- Theatrical release poster
- Directed by: Don Taylor
- Screenplay by: Robert B. Sherman Richard M. Sherman
- Based on: The Adventures of Tom Sawyer 1876 novel by Mark Twain
- Produced by: Arthur P. Jacobs Frank Capra Jr.
- Starring: Johnny Whitaker Celeste Holm Jeff East Warren Oates
- Cinematography: Frank Stanley
- Edited by: Marion Rothman
- Music by: Songs: Richard M. Sherman Robert B. Sherman Score: John Williams
- Production company: Reader's Digest
- Distributed by: United Artists
- Release date: March 15, 1973;
- Running time: 104 minutes
- Country: United States
- Language: English
- Box office: $6,000,000 (rentals)

= Tom Sawyer (1973 film) =

1973 film directed by Don Taylor

Tom Sawyer is a 1973 American musical film adaptation of the Mark Twain novel The Adventures of Tom Sawyer directed by Don Taylor. The film was produced by Reader's Digest in collaboration with Arthur P. Jacobs, and its screenplay and songs were written by the Sherman Brothers, Robert B. Sherman and Richard M. Sherman.

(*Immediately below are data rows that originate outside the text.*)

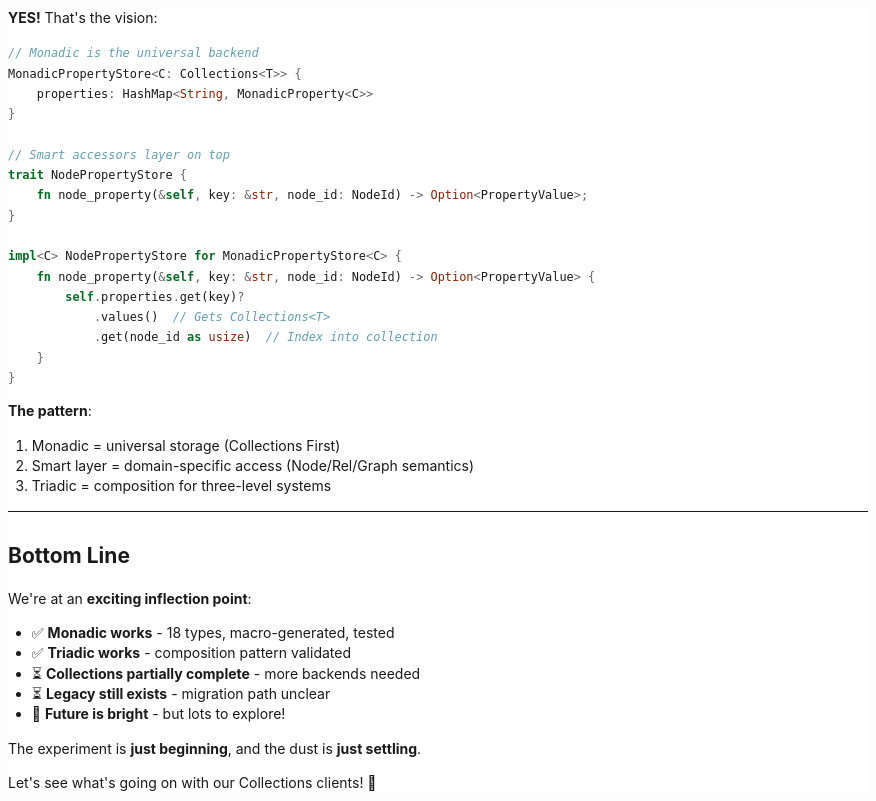 **YES!** That's the vision:

```rust
// Monadic is the universal backend
MonadicPropertyStore<C: Collections<T>> {
    properties: HashMap<String, MonadicProperty<C>>
}

// Smart accessors layer on top
trait NodePropertyStore {
    fn node_property(&self, key: &str, node_id: NodeId) -> Option<PropertyValue>;
}

impl<C> NodePropertyStore for MonadicPropertyStore<C> {
    fn node_property(&self, key: &str, node_id: NodeId) -> Option<PropertyValue> {
        self.properties.get(key)?
            .values()  // Gets Collections<T>
            .get(node_id as usize)  // Index into collection
    }
}
```

**The pattern**:
1. Monadic = universal storage (Collections First)
2. Smart layer = domain-specific access (Node/Rel/Graph semantics)
3. Triadic = composition for three-level systems

---

## Bottom Line

We're at an **exciting inflection point**:

- ✅ **Monadic works** - 18 types, macro-generated, tested
- ✅ **Triadic works** - composition pattern validated
- ⏳ **Collections partially complete** - more backends needed
- ⏳ **Legacy still exists** - migration path unclear
- 🔮 **Future is bright** - but lots to explore!

The experiment is **just beginning**, and the dust is **just settling**. 

Let's see what's going on with our Collections clients! 🚀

During the 46th Academy Awards, the film received three nominations for Best Original Song Score, Best Art Direction, and Best Costume Design, but failed to win any.

==Plot==
Tom Sawyer and Huckleberry Finn, seeking adventure and superstition, skip school to attempt resurrecting a dead cat through an incantation they believe will be empowered by the imminent death of a man named Hoss Williams. During their escapade, they encounter Muff Potter, the town drunk. Their discussion is interrupted by Injun Joe, who informs them that Doc Robinson seeks their assistance to exhume Williams' body. Concurrently, Tom consistently evades school, weaving elaborate tales to excuse his absences at dinner. When Aunt Polly, his guardian, seeks to discipline him for his truancy, Tom cunningly persuades other children to undertake his punitive chores, demonstrating his mischievous and manipulative nature.

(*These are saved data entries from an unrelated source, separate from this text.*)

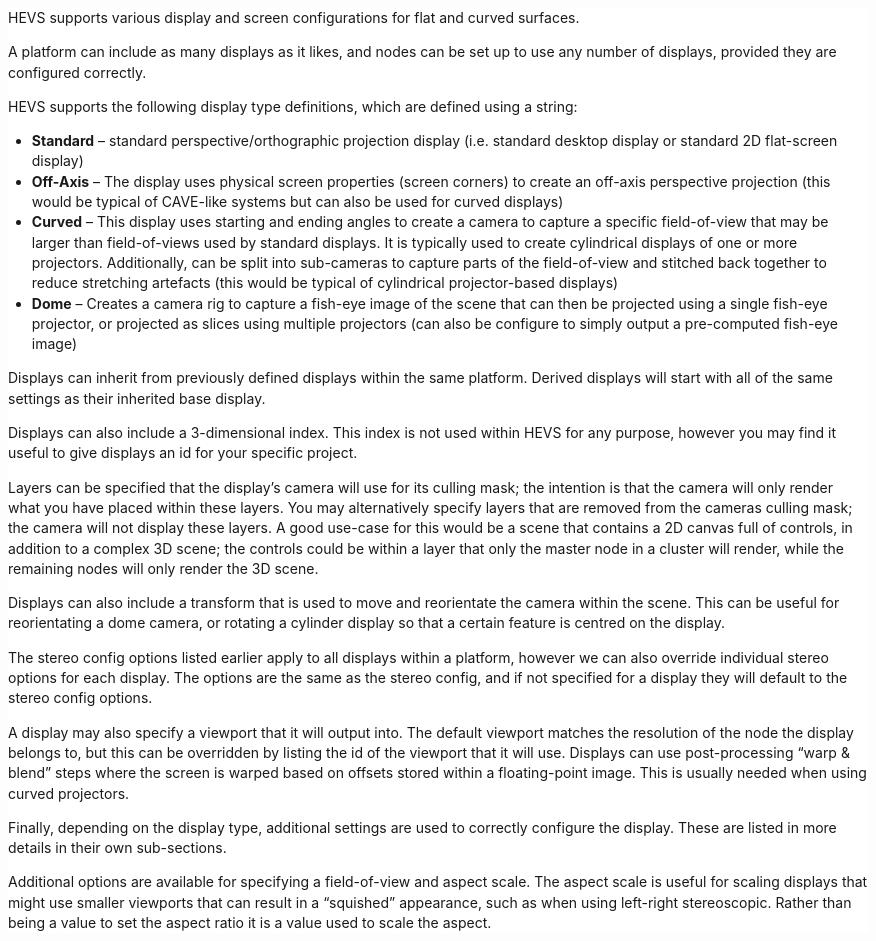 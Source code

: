 HEVS supports various display and screen configurations for flat and curved surfaces.

A platform can include as many displays as it likes, and nodes can be set up to use any number of displays, provided they are configured correctly.

HEVS supports the following display type definitions, which are defined using a string:

* **Standard** – standard perspective/orthographic projection display (i.e. standard desktop display or standard 2D flat-screen display)
* **Off-Axis** – The display uses physical screen properties (screen corners) to create an off-axis perspective projection (this would be typical of CAVE-like systems but can also be used for curved displays)
* **Curved** – This display uses starting and ending angles to create a camera to capture a specific field-of-view that may be larger than field-of-views used by standard displays. It is typically used to create cylindrical displays of one or more projectors. Additionally, can be split into sub-cameras to capture parts of the field-of-view and stitched back together to reduce stretching artefacts (this would be typical of cylindrical projector-based displays)
* **Dome** – Creates a camera rig to capture a fish-eye image of the scene that can then be projected using a single fish-eye projector, or projected as slices using multiple projectors (can also be configure to simply output a pre-computed fish-eye image)

Displays can inherit from previously defined displays within the same platform. Derived displays will start with all of the same settings as their inherited base display.

Displays can also include a 3-dimensional index. This index is not used within HEVS for any purpose, however you may find it useful to give displays an id for your specific project.

Layers can be specified that the display’s camera will use for its culling mask; the intention is that the camera will only render what you have placed within these layers. You may alternatively specify layers that are removed from the cameras culling mask; the camera will not display these layers. A good use-case for this would be a scene that contains a 2D canvas full of controls, in addition to a complex 3D scene; the controls could be within a layer that only the master node in a cluster will render, while the remaining nodes will only render the 3D scene.

Displays can also include a transform that is used to move and reorientate the camera within the scene. This can be useful for reorientating a dome camera, or rotating a cylinder display so that a certain feature is centred on the display.

The stereo config options listed earlier apply to all displays within a platform, however we can also override individual stereo options for each display. The options are the same as the stereo config, and if not specified for a display they will default to the stereo config options.

A display may also specify a viewport that it will output into. The default viewport matches the resolution of the node the display belongs to, but this can be overridden by listing the id of the viewport that it will use.
Displays can use post-processing “warp & blend” steps where the screen is warped based on offsets stored within a floating-point image. This is usually needed when using curved projectors.

Finally, depending on the display type, additional settings are used to correctly configure the display. These are listed in more details in their own sub-sections.
 
Additional options are available for specifying a field-of-view and aspect scale. The aspect scale is useful for scaling displays that might use smaller viewports that can result in a “squished” appearance, such as when using left-right stereoscopic. Rather than being a value to set the aspect ratio it is a value used to scale the aspect.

Following Williams' death, Tom and Huck visit the cemetery, only to discover Muff Potter and Injun Joe exhuming Williams' grave under Doc Robinson's orders. An altercation ensues when Joe demands additional payment, and in the ensuing chaos, Robinson inadvertently incapacitates Muff with a shovel. In a violent response, Joe strikes Robinson, knocking him into the grave, then fatally stabs him with Muff's knife. Horrified, Tom and Huck witness the entire event and flee the scene, binding themselves with a pact of silence over the gruesome murder they observed.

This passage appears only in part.